(Dataset records)
========================

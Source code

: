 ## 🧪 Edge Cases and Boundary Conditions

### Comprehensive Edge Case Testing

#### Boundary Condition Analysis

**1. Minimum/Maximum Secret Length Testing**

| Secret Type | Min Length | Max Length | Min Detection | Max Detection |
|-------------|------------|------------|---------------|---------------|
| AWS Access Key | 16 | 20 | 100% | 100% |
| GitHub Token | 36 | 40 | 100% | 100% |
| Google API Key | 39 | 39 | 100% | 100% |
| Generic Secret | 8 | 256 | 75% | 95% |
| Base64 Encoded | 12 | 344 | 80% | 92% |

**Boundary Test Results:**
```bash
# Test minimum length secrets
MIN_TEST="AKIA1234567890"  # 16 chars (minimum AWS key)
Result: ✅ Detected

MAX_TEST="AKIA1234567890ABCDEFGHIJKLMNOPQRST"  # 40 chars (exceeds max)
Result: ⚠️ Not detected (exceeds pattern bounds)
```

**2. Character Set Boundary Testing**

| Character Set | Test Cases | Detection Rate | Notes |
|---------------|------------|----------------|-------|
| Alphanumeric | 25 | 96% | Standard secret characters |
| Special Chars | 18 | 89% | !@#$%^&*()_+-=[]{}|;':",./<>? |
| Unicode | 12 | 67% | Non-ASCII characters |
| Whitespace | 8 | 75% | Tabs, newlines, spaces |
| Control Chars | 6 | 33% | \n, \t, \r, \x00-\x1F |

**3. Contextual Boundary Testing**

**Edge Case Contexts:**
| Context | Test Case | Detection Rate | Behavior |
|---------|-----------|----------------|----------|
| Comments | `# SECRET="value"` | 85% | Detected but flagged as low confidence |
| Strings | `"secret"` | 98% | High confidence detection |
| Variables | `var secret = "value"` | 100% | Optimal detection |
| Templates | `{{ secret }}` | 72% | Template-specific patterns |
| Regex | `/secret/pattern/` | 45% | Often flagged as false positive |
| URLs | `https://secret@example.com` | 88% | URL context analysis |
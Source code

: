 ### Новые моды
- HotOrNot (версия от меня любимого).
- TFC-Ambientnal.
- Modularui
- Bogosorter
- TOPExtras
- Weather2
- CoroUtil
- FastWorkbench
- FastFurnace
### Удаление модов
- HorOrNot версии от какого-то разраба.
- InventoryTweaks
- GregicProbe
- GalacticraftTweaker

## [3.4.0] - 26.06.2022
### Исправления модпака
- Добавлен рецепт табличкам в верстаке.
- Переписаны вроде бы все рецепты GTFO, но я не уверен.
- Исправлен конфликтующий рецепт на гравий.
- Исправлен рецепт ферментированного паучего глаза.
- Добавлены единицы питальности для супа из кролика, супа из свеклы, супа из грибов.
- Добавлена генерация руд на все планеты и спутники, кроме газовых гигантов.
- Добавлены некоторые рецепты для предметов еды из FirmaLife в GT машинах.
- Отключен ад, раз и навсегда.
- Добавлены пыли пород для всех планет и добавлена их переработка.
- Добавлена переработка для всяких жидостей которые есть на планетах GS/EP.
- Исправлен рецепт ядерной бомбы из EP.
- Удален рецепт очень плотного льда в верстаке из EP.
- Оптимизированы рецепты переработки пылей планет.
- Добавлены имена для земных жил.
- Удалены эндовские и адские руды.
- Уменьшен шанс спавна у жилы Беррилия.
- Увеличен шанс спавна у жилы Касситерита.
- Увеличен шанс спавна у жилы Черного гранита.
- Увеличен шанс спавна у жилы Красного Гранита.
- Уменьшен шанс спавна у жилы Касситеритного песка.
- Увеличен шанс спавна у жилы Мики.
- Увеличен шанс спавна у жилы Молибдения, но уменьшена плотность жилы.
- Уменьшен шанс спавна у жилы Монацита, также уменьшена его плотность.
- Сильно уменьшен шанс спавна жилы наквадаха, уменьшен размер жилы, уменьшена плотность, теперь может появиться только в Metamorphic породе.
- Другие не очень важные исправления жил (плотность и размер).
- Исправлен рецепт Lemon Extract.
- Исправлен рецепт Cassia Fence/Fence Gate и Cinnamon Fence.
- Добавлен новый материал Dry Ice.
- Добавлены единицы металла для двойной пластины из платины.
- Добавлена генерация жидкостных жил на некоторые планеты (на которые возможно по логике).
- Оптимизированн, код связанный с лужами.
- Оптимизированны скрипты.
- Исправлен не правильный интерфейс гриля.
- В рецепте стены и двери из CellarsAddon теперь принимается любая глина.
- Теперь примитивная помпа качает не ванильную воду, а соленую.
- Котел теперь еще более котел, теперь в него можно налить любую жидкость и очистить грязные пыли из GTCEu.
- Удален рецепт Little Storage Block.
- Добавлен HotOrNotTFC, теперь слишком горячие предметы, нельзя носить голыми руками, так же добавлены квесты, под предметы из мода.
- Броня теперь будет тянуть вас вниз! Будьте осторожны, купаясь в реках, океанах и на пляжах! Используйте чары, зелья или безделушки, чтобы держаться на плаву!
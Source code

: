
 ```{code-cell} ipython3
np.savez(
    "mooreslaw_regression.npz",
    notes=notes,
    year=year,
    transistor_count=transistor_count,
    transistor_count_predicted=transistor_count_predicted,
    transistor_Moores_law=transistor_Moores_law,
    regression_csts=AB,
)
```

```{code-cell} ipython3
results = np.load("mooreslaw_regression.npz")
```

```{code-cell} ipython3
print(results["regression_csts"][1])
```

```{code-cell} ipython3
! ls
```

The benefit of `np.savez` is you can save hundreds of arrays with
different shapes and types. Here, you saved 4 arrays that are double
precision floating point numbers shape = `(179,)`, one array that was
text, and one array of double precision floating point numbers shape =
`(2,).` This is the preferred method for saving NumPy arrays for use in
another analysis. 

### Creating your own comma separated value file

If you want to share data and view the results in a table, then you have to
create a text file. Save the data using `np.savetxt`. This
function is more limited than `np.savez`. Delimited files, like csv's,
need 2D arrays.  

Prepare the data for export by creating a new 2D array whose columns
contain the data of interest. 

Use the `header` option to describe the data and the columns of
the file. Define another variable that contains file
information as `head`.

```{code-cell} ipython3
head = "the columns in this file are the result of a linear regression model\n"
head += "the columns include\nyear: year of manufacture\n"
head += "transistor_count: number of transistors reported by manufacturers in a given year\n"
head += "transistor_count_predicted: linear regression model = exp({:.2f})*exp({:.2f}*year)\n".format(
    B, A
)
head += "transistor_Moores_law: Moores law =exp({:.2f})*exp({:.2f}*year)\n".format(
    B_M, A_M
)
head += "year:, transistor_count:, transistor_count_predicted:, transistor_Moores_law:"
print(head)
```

========================

#### EXERCISE BRIEF
Find how many lines in the data above include the string "размер", and give that number alone.

#### EXERCISE ANSWER
2